Schedule and location

Wednesday November 21 -  Thursday November 22
New location: Koulutustila Seitsemäs Taivas, Yliopistonkatu 60 A, 7th floor,  33100 TAMPERE


Registration is open September 1st  - November 14th .


Full Professor Sandro Morasca, University of Insubria, Italy
Associate Professor Luigi Lavazza,  University of Insubria, Italy



Assistant Professor (tenure track) Davide Taibi,  Tampere University of Technology, Finland.
Post-doc researcher Valentina Lenarduzzi, Tampere University of Technology, Finland.




Software Engineering is still a young research field. Several errors are still occurring in methods and techniques applied  to empirically validate results. The errors are not only made by early research scientist but also present in the most  important conference and journal papers [1].

This seminar aims at providing a comprehensive coverage of methods and techniques to collect and analyze data in software engineering. We will cover both basic statistical methods, predictive models and Artificial Intelligence approach, including machine learning techniques. In this seminar students will learn how to apply these techniques to analyze different type of data collected during software development processes and how to draw conclusions based on these data. The seminar will be conducted by three of the leading professors in the area of empirical software engineering and in  the area of machine learning analysis. Two hands-on sessions will help students to directly apply the techniques explained during the course, one applying a  set of statistical techniques (linear and logistic regressions) and another applying classification techniques (Random Forest) on a set of data mined from open source repositories.

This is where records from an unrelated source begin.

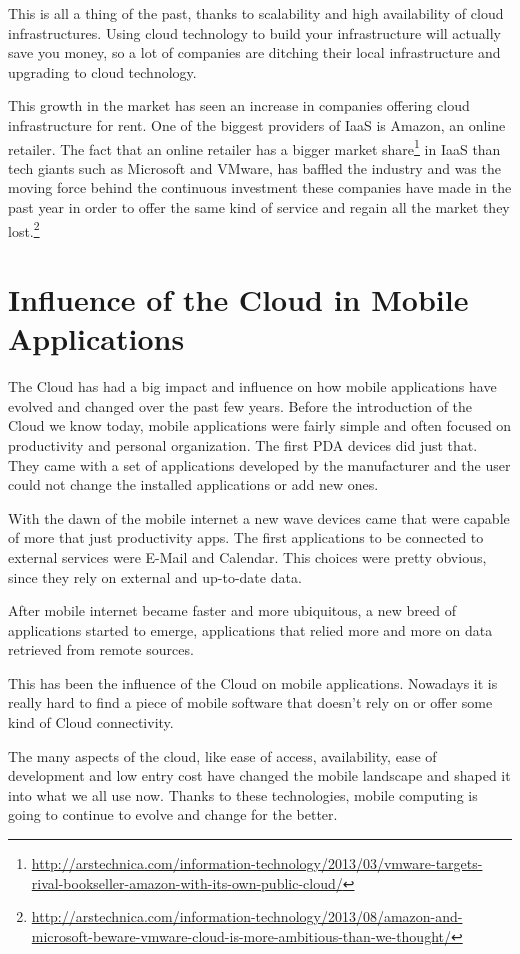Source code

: This is all a thing of the past, thanks to scalability and high availability of cloud infrastructures. Using cloud technology to build your infrastructure will actually save you money, so a lot of companies are ditching their local infrastructure and upgrading to cloud technology.

This growth in the market has seen an increase in companies offering cloud infrastructure for rent. One of the biggest providers of \ac{IaaS} is Amazon, an online retailer. The fact that an online retailer has a bigger market share\footnote{\url{http://arstechnica.com/information-technology/2013/03/vmware-targets-rival-bookseller-amazon-with-its-own-public-cloud/}} in \ac{IaaS} than tech giants such as Microsoft and VMware, has baffled the industry and was the moving force behind the continuous investment these companies have made in the past year in order to offer the same kind of service and regain all the market they lost.\footnote{\url{http://arstechnica.com/information-technology/2013/08/amazon-and-microsoft-beware-vmware-cloud-is-more-ambitious-than-we-thought/}} 

\section{Influence of the Cloud in Mobile Applications}
The Cloud has had a big impact and influence on how mobile applications have evolved and changed over the past few years. Before the introduction of the Cloud we know today, mobile applications were fairly simple and often focused on productivity and personal organization. The first \ac{PDA} devices did just that. They came with a set of applications developed by the manufacturer and the user could not change the installed applications or add new ones. 

With the dawn of the mobile internet a new wave devices came that were capable of more that just productivity apps. The first applications to be connected to external services were E-Mail and Calendar. This choices were pretty obvious, since they rely on external and up-to-date data.

After mobile internet became faster and more ubiquitous, a new breed of applications started to emerge, applications that relied more and more on data retrieved from remote sources.

This has been the influence of the Cloud on mobile applications. Nowadays it is really hard to find a piece of mobile software that doesn't rely on or offer some kind of Cloud connectivity.  

The many aspects of the cloud, like ease of access, availability, ease of development and low entry cost have changed the mobile landscape and shaped it into what we all use now. Thanks to these technologies, mobile computing is going to continue to evolve and change for the better.





    





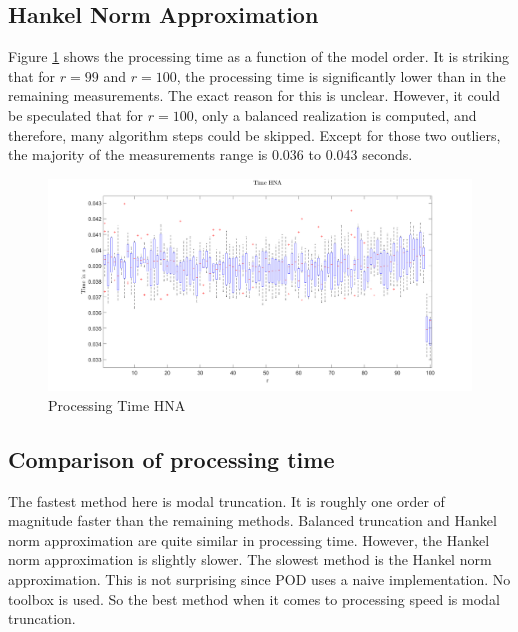 \subsection{Hankel Norm Approximation}
Figure \ref{FIG-T-HNA} shows the processing time as a function of the model order.
It is striking that for \(r = 99\) and \(r = 100\), the processing time is significantly lower than in the remaining measurements.
The exact reason for this is unclear. However, it could be speculated that for \(r=100\), only a balanced realization is computed, and therefore, many algorithm steps could be skipped.
Except for those two outliers, the majority of the measurements range is 0.036 to 0.043 seconds.
\begin{figure}[H]
\centering
\includegraphics[width=\textwidth]{images/time/HNA}
\caption{Processing Time HNA}
\label{FIG-T-HNA}
\end{figure}

\subsection{Comparison of processing time}
The fastest method here is modal truncation.
It is roughly one order of magnitude faster than the remaining methods.
Balanced truncation and Hankel norm approximation are quite similar in processing time. However, the Hankel norm approximation is slightly slower.
The slowest method is the Hankel norm approximation.
This is not surprising since POD uses a naive implementation. No toolbox is used.
So the best method when it comes to processing speed is modal truncation.










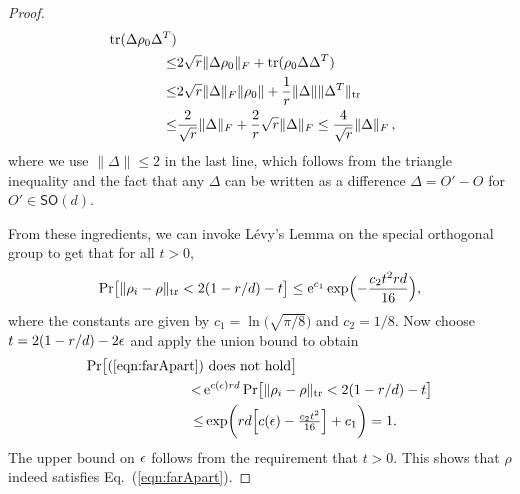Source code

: \begin{proof}
\begin{align*}
\begin{split}
		\mathrm{tr}(\Delta \rho_0 \Delta^T) \\
		\leq& 
		2\sqrt r \|\Delta \rho_0\|_F + \mathrm{tr}(\rho_0 \Delta \Delta^T) \\
		\leq& 
		2\sqrt r \|\Delta\|_F \|\rho_0\| + \frac{1}{r} \|\Delta\| \|\Delta^T\|_{\mathrm{tr}}  \\
		\leq &
		\frac{2}{\sqrt r} \|\Delta\|_F + \frac{2}{r} \sqrt{r} \|\Delta\|_F
		\leq 
		\frac4{\sqrt r} \|\Delta\|_F \,,
	\end{split}
	\end{align*}
	where we use $\|\Delta\| \le 2$ in the last line, which follows from the triangle inequality and the fact that any $\Delta$ can be written as a difference $\Delta = O'-O$ for $O' \in \mathsf{SO}(d)$.
	
	From these ingredients, we can invoke L\'evy's Lemma on the special orthogonal group \cite[Theorem 6.5.1]{Milman1986} to get that for all $t>0$,
	\begin{align*}
		\Pr\bigl[ \| \rho_i - \rho \|_{\mathrm{tr}} < 2(1-r/d)- t \bigr]
		\leq
		\mathrm{e}^{c_1} \exp\Bigl(- \frac{c_2 t^2 rd}{16}\Bigr),
	\end{align*}
	where the constants are given by $c_1 = \ln\bigl(\sqrt{\pi/8}\bigr)$ and $c_2 = 1/8$.
	Now choose $t = 2(1-r/d) - 2\epsilon$ and apply the union bound to obtain
	\begin{align*}
		\Pr\bigl[ (\ref{eqn:farApart}) & \text{ does not hold}\bigr] \\ 
		<\, & \mathrm{e}^{c(\epsilon) rd} \Pr\bigl[ \| \rho_i - \rho \|_{\mathrm{tr}} < 2(1-r/d)- t  \bigr]\\
		\leq & \exp\mathclose{}\bigg(rd\Bigl[c(\epsilon)-\tfrac{c_2 t^2 }{16}\Big]+ c_1\bigg)=1.
	\end{align*}
	The upper bound on $\epsilon$ follows from the requirement that $t > 0$. This shows that $\rho$ indeed satisfies Eq.~(\ref{eqn:farApart}).


\end{proof}
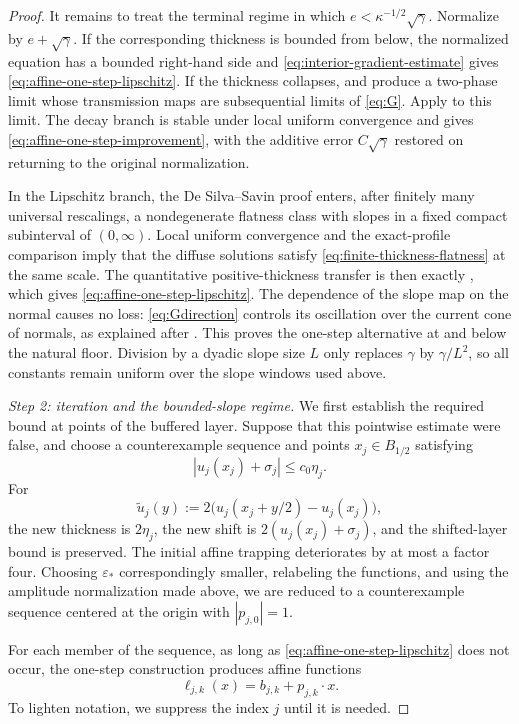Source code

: \documentclass[11pt,letterpaper]{amsart}
\numberwithin{equation}{section}
\theoremstyle{definition}
\theoremstyle{remark}
\begin{document}
\begin{proof}
It remains to treat the terminal regime in which
$e<\kappa^{-1/2}\sqrt\gamma$. Normalize by $e+\sqrt\gamma$. If the
corresponding thickness is bounded from below, the normalized equation has
a bounded right-hand side and
\eqref{eq:interior-gradient-estimate} gives
\eqref{eq:affine-one-step-lipschitz}. If the thickness collapses,
 and  produce a
two-phase limit whose transmission maps are subsequential limits of
\eqref{eq:G}. Apply  to this limit.  The
decay branch is stable under local uniform convergence and gives
\eqref{eq:affine-one-step-improvement}, with the additive error
$C\sqrt\gamma$ restored on returning to the original normalization.

In the Lipschitz branch, the De Silva--Savin proof enters, after finitely
many universal rescalings, a nondegenerate flatness class with slopes in a
fixed compact subinterval of $(0,\infty)$.  Local uniform convergence and
the exact-profile comparison imply that the diffuse solutions satisfy
\eqref{eq:finite-thickness-flatness} at the same scale.  The quantitative
positive-thickness transfer is then exactly
, which gives
\eqref{eq:affine-one-step-lipschitz}.  The dependence of the slope map on
the normal causes no loss: \eqref{eq:Gdirection} controls its oscillation
over the current cone of normals, as explained after
.  This proves the one-step alternative at
and below the natural floor.  Division by a dyadic slope size $L$ only
replaces $\gamma$ by $\gamma/L^2$, so all constants remain uniform over the
slope windows used above.

\medskip
\noindent
\emph{Step 2: iteration and the bounded-slope regime.}
We first establish the required bound at points of the buffered layer.
Suppose that this pointwise estimate were false, and choose a counterexample
sequence and points $x_j\in B_{1/2}$ satisfying
$$
|u_j(x_j)+\sigma_j|\leq c_0\eta_j.
$$
For
$$
\widetilde u_j(y)
:=
2\bigl(u_j(x_j+y/2)-u_j(x_j)\bigr),
$$
the new thickness is $2\eta_j$, the new shift is
$2(u_j(x_j)+\sigma_j)$, and the shifted-layer bound is preserved.  The
initial affine trapping deteriorates by at most a factor four.  Choosing
$\varepsilon_*$ correspondingly smaller, relabeling the functions, and using
the amplitude normalization made above, we are reduced to a counterexample
sequence centered at the origin with $|p_{j,0}|=1$.

For each member of the sequence, as long as
\eqref{eq:affine-one-step-lipschitz} does not occur, the one-step construction
produces affine functions
$$
\ell_{j,k}(x)=b_{j,k}+p_{j,k}\cdot x.
$$
To lighten notation, we suppress the index $j$ until it is needed.


\end{proof}
\end{document}
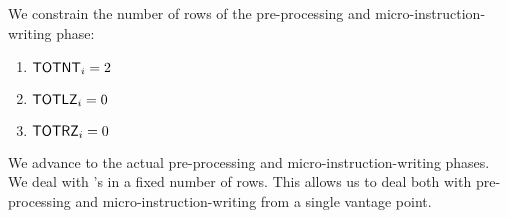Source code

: \begin{center}
\end{center}
We constrain the number of rows of the pre-processing and micro-instruction-writing phase:
\begin{enumerate}
	\item $\textsf{TOTNT}_{i} = 2$
	\item $\textsf{TOTLZ}_{i} = 0$
	\item $\textsf{TOTRZ}_{i} = 0$
\end{enumerate}
We advance to the actual pre-processing and micro-instruction-writing phases.
We deal with \mmuInstMstore{}'s in a fixed number of rows.
This allows us to deal both with pre-processing and micro-instruction-writing from a single vantage point.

The topics covered in the seminar include:

  • Data Collection and packaging approaches in software engineering. 
    • Survey 
    • Case study 
  • Data analysis techniques in software engineering. Which method should be applied in the different contexts? 
    • Statistical methods and measurement. 
    • Machine Learning techniques 
    • Pattern recognition 
  • Drawing conclusions from results 
    • How to interpret the results obtained from the techniques applied

Detailed Program

Day 1 (21.11.2018)

9:30 – 9:45 Introduction (Davide Taibi / Valentina Lenarduzzi)

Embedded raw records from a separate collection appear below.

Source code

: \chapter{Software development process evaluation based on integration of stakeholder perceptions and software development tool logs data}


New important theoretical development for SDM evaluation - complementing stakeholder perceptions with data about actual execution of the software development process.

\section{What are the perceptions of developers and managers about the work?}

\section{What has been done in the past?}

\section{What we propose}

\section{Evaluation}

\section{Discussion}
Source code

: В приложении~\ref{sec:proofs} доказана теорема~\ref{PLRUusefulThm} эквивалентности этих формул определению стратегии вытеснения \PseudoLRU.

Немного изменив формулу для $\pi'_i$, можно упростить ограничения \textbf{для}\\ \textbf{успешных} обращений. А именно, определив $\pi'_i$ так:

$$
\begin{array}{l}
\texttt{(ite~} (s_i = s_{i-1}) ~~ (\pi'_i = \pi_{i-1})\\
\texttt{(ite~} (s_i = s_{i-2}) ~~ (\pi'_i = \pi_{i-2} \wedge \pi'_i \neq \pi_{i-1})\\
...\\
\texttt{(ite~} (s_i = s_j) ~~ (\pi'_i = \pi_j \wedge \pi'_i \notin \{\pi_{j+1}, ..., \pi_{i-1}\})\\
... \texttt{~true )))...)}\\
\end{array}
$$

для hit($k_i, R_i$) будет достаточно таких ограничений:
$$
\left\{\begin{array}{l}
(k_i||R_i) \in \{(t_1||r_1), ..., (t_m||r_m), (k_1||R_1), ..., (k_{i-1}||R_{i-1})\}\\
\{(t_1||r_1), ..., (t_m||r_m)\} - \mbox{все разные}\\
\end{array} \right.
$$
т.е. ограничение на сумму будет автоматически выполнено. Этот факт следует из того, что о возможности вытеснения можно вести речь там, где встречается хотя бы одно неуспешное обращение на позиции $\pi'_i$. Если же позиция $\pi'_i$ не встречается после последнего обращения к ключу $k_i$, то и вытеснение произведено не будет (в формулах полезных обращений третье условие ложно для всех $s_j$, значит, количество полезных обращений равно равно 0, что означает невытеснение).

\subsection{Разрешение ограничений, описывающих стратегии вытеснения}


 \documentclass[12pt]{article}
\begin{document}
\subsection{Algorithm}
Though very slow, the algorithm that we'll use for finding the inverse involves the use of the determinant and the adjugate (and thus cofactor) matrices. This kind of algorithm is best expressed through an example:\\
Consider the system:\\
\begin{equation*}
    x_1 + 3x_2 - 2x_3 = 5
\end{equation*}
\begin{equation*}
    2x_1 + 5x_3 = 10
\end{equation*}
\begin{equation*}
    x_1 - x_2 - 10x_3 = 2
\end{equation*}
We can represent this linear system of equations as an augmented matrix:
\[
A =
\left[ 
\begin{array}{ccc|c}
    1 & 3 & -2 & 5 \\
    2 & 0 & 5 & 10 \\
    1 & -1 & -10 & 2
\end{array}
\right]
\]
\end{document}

9:45 - 12:30 Data Collection in Software Engineering (Luigi Lavazza)

-Metrics definition based on a given goal
-The GQM (Goal/Question/Metrics) approach to identifying a set of measures to be collected

12:30 - 13:30 Lunch

13:30 - 16:30 Data management in R (Luigi Lavazza)
-Importing data from files or from databases into the R environment
-Main data structures supported by R (data frames, matrices, lists, etc.)
-Visual exploration of collected data with R

16:30 – 16.45 Summary of the first day (Davide Taibi)


Day 2 (22.11.2018)

9:30 – 9:45 Introduction (Davide Taibi / Valentina Lenarduzzi) 

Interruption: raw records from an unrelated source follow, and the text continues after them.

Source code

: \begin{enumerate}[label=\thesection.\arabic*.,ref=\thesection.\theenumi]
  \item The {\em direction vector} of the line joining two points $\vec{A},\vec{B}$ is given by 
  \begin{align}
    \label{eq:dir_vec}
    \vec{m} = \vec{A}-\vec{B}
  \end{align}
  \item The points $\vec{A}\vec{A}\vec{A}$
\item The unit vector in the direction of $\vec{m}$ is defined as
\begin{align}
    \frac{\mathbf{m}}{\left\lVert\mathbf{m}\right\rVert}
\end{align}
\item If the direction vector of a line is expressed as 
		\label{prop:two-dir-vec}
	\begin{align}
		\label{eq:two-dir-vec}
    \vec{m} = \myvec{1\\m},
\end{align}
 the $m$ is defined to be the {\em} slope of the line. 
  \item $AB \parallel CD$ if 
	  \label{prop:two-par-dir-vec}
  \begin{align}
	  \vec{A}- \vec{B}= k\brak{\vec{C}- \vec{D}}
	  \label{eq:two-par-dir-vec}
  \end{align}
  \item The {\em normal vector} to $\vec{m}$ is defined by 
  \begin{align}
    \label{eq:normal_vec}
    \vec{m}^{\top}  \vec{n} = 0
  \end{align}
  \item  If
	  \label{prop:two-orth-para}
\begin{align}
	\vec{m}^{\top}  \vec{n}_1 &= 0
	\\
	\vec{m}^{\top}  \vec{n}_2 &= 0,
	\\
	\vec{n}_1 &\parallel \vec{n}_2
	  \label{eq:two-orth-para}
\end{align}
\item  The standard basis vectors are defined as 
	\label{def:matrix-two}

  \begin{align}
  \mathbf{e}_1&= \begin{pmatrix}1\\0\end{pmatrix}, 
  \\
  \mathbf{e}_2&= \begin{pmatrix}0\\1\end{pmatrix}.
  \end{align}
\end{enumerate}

9:45 - 12:30 Data Analysis Techniques in Software Engineering (Sandro Morasca)
-Data analysis techniques (preconditions, outcomes, and usefulness)
-Measurement scales to show how data of different kinds should be properly analyzed
-Descriptive and association statistics

12:30 - 13:30 Lunch

13:30 - 16:30 Prediction Model Building and Validation (Sandro Morasca)
-Statistical bases of predictive model building
-Basic, traditional and innovative techniques for the prediction of continuous and discrete variables
-Models validation

16:30 – 16.45 Summary of the second day (Davide Taibi)



Credit points

Doctoral students participating in the seminar can obtain 2 credit points. This requires participating both days and completing the assignments: 

Registration fee

This seminar is free-of-charge for member organization's staff and their PhD students. For others the participation fee is 400 €. The participation fee includes access to the event and the event materials. Lunch and dinner are not included.